Conifex, a new firm being set up by three former forestry and investment banking executives, said it will pay $12.8 million for the Fort St. James mill in northern British Columbia. The deal also include $3 million in liabilities, including reforestation and environmental expenses.
Conifex - which is being run by former Slocan CEO Ken Shields, Former Primex Forest Products CEO George Malpass and former Raymond James executive Dave Roberts - said it plans to have the mill fully operating by next month.
--- 680 news

Finally some great news to report. A Canadian company, and the Court even gave a big 'f.o,a.d.' to Indonesia's PT Pinto Deli.
WOOT!

Monday, June 30, 2008

Beetles take Bite of Alberta, Ont Mill wants Smarter Workers

Climate change deniers, who seem to abound in Alberta, get to feel the bite of the Northern Pine Beetle as yet another mild winter is causing an explosion there of infestation.
Spring survey results released this week are showing that high numbers of the beetles survived the winter across much of southwest Alberta and in several pockets in west-central Alberta.
Two years ago, beetles had attacked 19,000 trees in Alberta. A year ago, the figure was three million. Besides threatening an estimated $23 billion worth of timber in Alberta forests, officials worry about potential changes to the watershed, leading to more run-off and flooding.

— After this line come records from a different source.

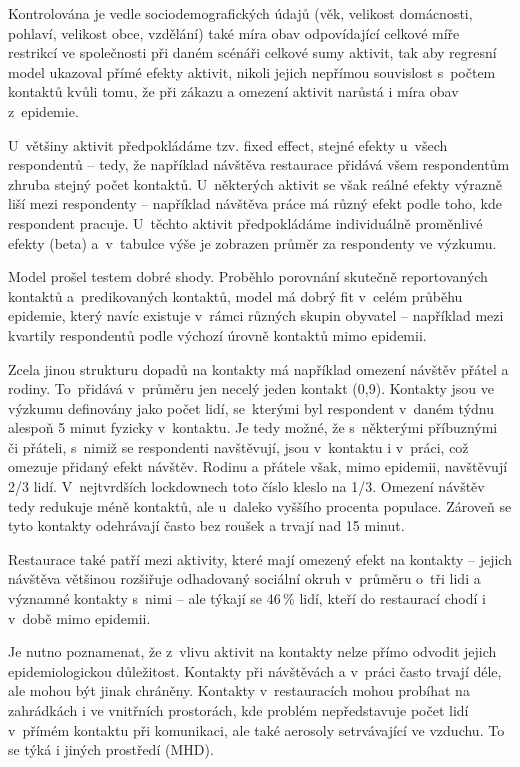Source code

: Kontrolována je vedle sociodemografických údajů (věk, velikost domácnosti, pohlaví, velikost obce, vzdělání) také míra obav odpovídající celkové míře restrikcí ve společnosti při daném scénáři celkové sumy aktivit, tak aby regresní model ukazoval přímé efekty aktivit, nikoli jejich nepřímou souvislost s počtem kontaktů kvůli tomu, že při zákazu a omezení aktivit narůstá i míra obav z epidemie.

U~většiny aktivit předpokládáme tzv. fixed effect, stejné efekty u~všech respondentů – tedy, že například návštěva restaurace přidává všem respondentům zhruba stejný počet kontaktů. U některých aktivit se však reálné efekty výrazně liší mezi respondenty – například návštěva práce má různý efekt podle toho, kde respondent pracuje. U~těchto aktivit předpokládáme individuálně proměnlivé efekty (beta) a~v tabulce výše je zobrazen průměr za respondenty ve výzkumu.

Model prošel testem dobré shody. Proběhlo porovnání skutečně reportovaných kontaktů a predikovaných kontaktů, model má dobrý fit v celém průběhu epidemie, který navíc existuje v rámci různých skupin obyvatel – například mezi kvartily respondentů podle výchozí úrovně kontaktů mimo epidemii.
\vspace{1em}

\noindent Zcela jinou strukturu dopadů na kontakty má například omezení návštěv přátel a rodiny. To přidává v průměru jen necelý jeden kontakt (0,9). Kontakty jsou ve výzkumu definovány jako počet lidí, se kterými byl respondent v daném týdnu alespoň 5 minut fyzicky v kontaktu. Je tedy možné, že s některými příbuznými či přáteli, s nimiž se respondenti navštěvují, jsou v kontaktu i v práci, což omezuje přidaný efekt návštěv. Rodinu a přátele však, mimo epidemii, navštěvují 2/3 lidí. V nejtvrdších lockdownech toto číslo kleslo na 1/3. Omezení návštěv tedy redukuje méně kontaktů, ale u~daleko vyššího procenta populace. Zároveň se tyto kontakty odehrávají často bez roušek a trvají nad 15 minut. 

Restaurace také patří mezi aktivity, které mají omezený efekt na kontakty – jejich návštěva většinou rozšiřuje odhadovaný sociální okruh v průměru o~tři lidi a významné kontakty s nimi – ale týkají se 46\,\% lidí, kteří do restaurací chodí i v době mimo epidemii. 

Je nutno poznamenat, že z vlivu aktivit na kontakty nelze přímo odvodit jejich epidemiologickou důležitost. Kontakty při návštěvách a v práci často trvají déle, ale mohou být jinak chráněny. Kontakty v restauracích mohou probíhat na zahrádkách i ve vnitřních prostorách, kde problém nepředstavuje počet lidí v přímém kontaktu při komunikaci, ale také aerosoly setrvávající ve vzduchu. To se týká i jiných prostředí (MHD).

Ontario Mill now sets Grade 12 standard:
When Red Rock Mill Inc. reopens the mill in Red Rock, Ontario in 2009 (to manufacture the Multiply line), all employees will need to have their grade 12 for safety reasons.

According to Red Rock's labour adjustment centre, roughly 40% of workers who were laid off from mill closures in Nipigon and Red Rock over the last few years didn't finish high school.

Mill manager Mike Shusterman said Thursday that some workers who would normally be hired in a flash because of their solid work history, won't qualify if they don‘t have Grade 12.


It ain't that hard!
Mills here should strictly enforce GR 12 or better on all new hires, there's no way some kid who won't finish school should be taking a job away from one who will. No way a Supervisor should consider hiring someone without the ambition to even graduate!

--both stories in foresttalk.com

Saturday, June 14, 2008

Booked your Moving Van yet? More wait and see...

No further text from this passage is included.